Once the drug is released from the capsule, the capsule itself then passes through the digestive tract on its own. Through their in vivo studies the researchers found no sign of inflammation or irritation in the digestive tract after the capsule passed through, and they also observed that the mucus layer reforms within a few hours after being displaced by RoboCap.
Another approach that some researchers have used to enhance oral delivery of drugs is to give them along with additional drugs that help them cross through the intestinal tissue. However, these enhancers often only work with certain drugs. Because the MIT team’s new approach relies solely on mechanical disruptions to the mucus barrier, it could potentially be applied to a broader set of drugs, Traverso suggested. “Some of the chemical enhancers preferentially work with certain drug molecules,” he noted. “Using mechanical methods of administration can potentially enable more drugs to have enhanced absorption.”
And unlike other drug carrier systems, such as lipid-based formulations or nanoparticles, the RoboCap doesn’t present biocompatibility concerns, because the electromechanical components remain sealed off and pass through the body after the drug is delivered, the scientists stated. In their paper, they concluded, “As we demonstrated in the case of insulin delivery, the RoboCap makes it possible to achieve therapeutic absorption levels through oral ingestion for drugs that usually require more cumbersome and expensive methods such as subcutaneous injections, inhalers, and intravenous administration, requiring hospitalization.”

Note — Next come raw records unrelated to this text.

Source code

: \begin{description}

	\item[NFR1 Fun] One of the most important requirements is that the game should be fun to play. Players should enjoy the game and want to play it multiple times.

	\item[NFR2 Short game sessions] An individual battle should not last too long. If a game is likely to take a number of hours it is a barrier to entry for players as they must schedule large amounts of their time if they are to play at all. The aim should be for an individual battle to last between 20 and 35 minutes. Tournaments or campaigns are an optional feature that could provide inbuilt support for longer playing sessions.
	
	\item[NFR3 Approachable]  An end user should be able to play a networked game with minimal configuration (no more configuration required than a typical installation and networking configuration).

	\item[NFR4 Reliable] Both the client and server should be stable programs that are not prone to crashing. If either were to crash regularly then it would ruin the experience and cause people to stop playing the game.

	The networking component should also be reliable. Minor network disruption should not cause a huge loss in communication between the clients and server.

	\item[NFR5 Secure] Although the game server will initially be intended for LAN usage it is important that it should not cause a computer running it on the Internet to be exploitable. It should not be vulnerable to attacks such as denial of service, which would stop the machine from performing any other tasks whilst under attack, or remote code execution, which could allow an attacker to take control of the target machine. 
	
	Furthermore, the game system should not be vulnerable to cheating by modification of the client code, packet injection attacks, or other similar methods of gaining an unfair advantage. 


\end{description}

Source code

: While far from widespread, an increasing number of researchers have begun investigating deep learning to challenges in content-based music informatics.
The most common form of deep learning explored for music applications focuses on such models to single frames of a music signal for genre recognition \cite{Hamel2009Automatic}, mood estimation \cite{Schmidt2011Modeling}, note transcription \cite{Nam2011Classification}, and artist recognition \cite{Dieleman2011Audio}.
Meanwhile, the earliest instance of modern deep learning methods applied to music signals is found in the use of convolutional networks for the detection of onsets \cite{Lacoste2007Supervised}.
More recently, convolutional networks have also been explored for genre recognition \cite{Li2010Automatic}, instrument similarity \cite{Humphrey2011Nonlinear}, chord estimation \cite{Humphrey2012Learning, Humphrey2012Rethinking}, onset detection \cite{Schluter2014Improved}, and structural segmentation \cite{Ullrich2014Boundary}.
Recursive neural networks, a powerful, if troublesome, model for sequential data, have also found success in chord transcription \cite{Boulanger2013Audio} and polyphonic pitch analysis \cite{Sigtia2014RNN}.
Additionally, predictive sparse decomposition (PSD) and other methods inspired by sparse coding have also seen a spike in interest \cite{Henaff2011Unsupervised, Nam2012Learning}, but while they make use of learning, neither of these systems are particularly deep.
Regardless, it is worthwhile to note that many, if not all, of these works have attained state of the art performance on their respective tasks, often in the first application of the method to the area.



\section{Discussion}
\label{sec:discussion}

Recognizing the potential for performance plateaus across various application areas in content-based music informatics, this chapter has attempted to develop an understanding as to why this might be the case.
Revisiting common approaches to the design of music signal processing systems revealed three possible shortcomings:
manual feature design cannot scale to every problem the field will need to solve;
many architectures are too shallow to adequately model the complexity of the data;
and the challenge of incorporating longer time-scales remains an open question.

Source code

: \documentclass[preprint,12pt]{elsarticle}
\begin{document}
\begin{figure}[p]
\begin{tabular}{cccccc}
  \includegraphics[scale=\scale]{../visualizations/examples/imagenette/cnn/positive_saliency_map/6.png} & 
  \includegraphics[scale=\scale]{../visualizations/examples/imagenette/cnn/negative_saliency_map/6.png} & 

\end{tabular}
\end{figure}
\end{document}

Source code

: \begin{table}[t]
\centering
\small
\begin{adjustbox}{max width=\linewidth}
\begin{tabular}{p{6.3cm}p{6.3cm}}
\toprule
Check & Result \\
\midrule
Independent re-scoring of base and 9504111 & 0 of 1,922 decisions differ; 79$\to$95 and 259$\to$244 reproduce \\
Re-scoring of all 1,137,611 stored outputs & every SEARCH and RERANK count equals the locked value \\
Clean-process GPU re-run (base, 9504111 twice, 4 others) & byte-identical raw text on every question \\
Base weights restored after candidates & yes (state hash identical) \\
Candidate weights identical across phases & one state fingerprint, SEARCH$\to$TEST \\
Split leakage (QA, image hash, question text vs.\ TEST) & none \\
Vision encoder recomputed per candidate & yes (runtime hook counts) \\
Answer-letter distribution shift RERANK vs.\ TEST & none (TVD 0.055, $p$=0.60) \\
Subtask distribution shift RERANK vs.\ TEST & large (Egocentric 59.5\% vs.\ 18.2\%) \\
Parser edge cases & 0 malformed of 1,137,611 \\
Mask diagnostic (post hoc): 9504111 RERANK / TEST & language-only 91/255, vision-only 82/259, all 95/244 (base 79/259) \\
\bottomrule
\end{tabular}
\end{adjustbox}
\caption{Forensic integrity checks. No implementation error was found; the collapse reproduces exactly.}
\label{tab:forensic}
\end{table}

While the capsule used in this study released its payload in the small intestine, the RoboCap strategy could also be used to target the stomach or colon by changing the pH at which the gelatin coating dissolves. The researchers also plan to explore the possibility of delivering other protein drugs, such as a GLP1 receptor agonist for treating type 2 diabetes. The capsules could also be used to deliver topical drugs for treating ulcerative colitis and other inflammatory conditions, by maximizing local concentration of the drugs in the tissue to help treat the inflammation.